4. "Homeless" -- Earthquake; mass murders; losses; intentions; terror (after September 11); Remains: Camus, Arendt, Critical Theory, Rawls; Origins: Sufficient Reason...
Neiman concludes that we do not find reason or meaning in the world, and we create it ourselves.
Most interesting is her treatment of the infamous "911" attacks (pp 281-288). Our shared morality tries to prevent death and fear. Terrorism brutally violates that shared convention. Those who believe in God, Satan, and Demons felt their beleifs to be confirmed. Some aboard flight 93 acted like heroes in light of our shared morality, and attempted to stop the spread of fear and death, even though they had little or no hope of saving themselves...?
My questions: Was this terrorism moral or natural evil? Is there a difference? Why or why not? Is "Shock and Awe" warfare good or evil? Who can know beforehand whether an act of violence will do more to prevent death and fear than to incite further death and fear?

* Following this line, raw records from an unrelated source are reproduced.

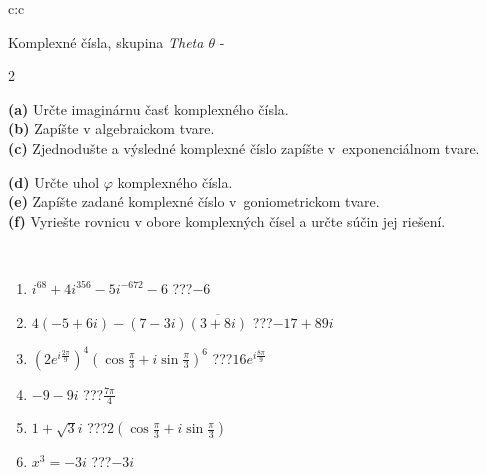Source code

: \documentclass[10pt]{report}
\begin{document}
\begin{tabular}{c:c}
\begin{minipage}[c][104.5mm][t]{0.5\linewidth}
\begin{center}
\vspace{7mm}
{\huge Komplexné čísla, skupina \textit{Theta $\theta$} -}\\[5mm]
\begin{minipage}{0.95\linewidth}
\begin{center}
{\small \begin{multicols}{2} \raggedright
\textbf{(a)} Určte imaginárnu časť komplexného čísla. \\[1mm]
\textbf{(b)} Zapíšte v algebraickom tvare. \\[1mm]
\textbf{(c)} Zjednodušte a výsledné komplexné číslo zapíšte v~exponenciálnom tvare. \par \columnbreak
\textbf{(d)} Určte uhol \(\varphi\) komplexného čísla. \\[1mm]
\textbf{(e)} Zapíšte zadané komplexné číslo v~goniometrickom tvare. \\[1mm]
\textbf{(f)} Vyriešte rovnicu v obore komplexných čísel a určte súčin jej riešení.
\end{multicols}
}
\end{center}
\end{minipage}
\\[4mm]
\begin{minipage}{0.79\linewidth}
\begin{center}
\begin{varwidth}{\linewidth}
\begin{enumerate}
\large
\item $i^{68}+4i^{356}-5i^{-672}-6$\quad \dotfill\; ???\;\dotfill \quad $-6$
\item $4(-5+6i)-(7-3i)\overline{(3+8i)}$\quad \dotfill\; ???\;\dotfill \quad $-17+89i$
\item $\left(2e^{i\frac{2\pi}{9}}\right)^{4}\left(\cos{\frac{\pi}{3}}+i\sin{\frac{\pi}{3}}\right)^{6}$\quad \dotfill\; ???\;\dotfill \quad $16e^{i\frac{8\pi}{9}}$
\item $-9-9i$\quad \dotfill\; ???\;\dotfill \quad $\frac{7\pi}{4}$
\item $1+\sqrt{3}i$\quad \dotfill\; ???\;\dotfill \quad $2\left(\cos{\frac{\pi}{3}}+i\sin{\frac{\pi}{3}}\right)$
\item $x^3=-3i$\quad \dotfill\; ???\;\dotfill \quad $-3i$
\end{enumerate}
\end{varwidth}

\end{center}
\end{minipage}
\end{center}
\end{minipage}
\end{tabular}
\end{document}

Are wars ultimately a matter of animals fighting over a carcass, with no moral element at all?
How does the problem of evil relate to peak oil? Is peak oil good or bad, or simply the way it is? Can human responses to Peak Oil be said to be good or bad, or are they simply whatever they are?
Whoa, have you guys goen philosophical today! Gotta' love it, folks actually thinking about goals, values and aesthetics, the driving engines (or as the guy who walked the walk as well as talked the talk, Albert Schwietzer said,, "What the West faces is essentially an ethical crisis."
Sadly, even he seems to have someone overlooked that great driving engines of philosophy, aesthetics, politics, organized religious dogma, engineering and design, and most of all economics....THE SHEER POWER OF HUMAN STUPIDITY. Great philosophical question: How often has what was seen as evil been nothing more than just plain stupidity?
Could it be that Schwietzer would have been more accurate to say, ""What the West faces is essentially a stupidity crisis."
Gotta' love it, then we could take things a bit less seriously and just enjoy the "play" of learning! That sounds childish. Indeed, our nation is becoming a nation of the old. Playing at learning and design and taking care of each other is becoming a lost art.
I have trouble trusting even an "old" kid who refuses to at play a little.
Roger Conner known to you as ThatsItImout
If one accepts the premise that good and evil are real, then Arendt's observations seem spot on to me.
If one accepts that "good" is the reduction of death, suffering, and fear, then "evil" might be seen as the proliferation of death, suffering, and fear. Our culture is good to the extent that we do the first, and evil inasmuch as we do the latter.
Jacques Ellul points out that the problem of evil in our complex culture is that evil is so diffuse throughout that we are unable to effectively identify or address evil.
That fits what I call "intentional ignorance" which is a reduction of one's field of focus to include only the bubble of personal peace and affluence of one's tiny life. Without context of the larger habitat as a reference, one's tiny "normal" life may be wreaking enourmous evil, especially together with others doing the same.
So evil is diffuse and banal and any who dare to point that out are marginalised or excluded from discussion. sometimes quite violently.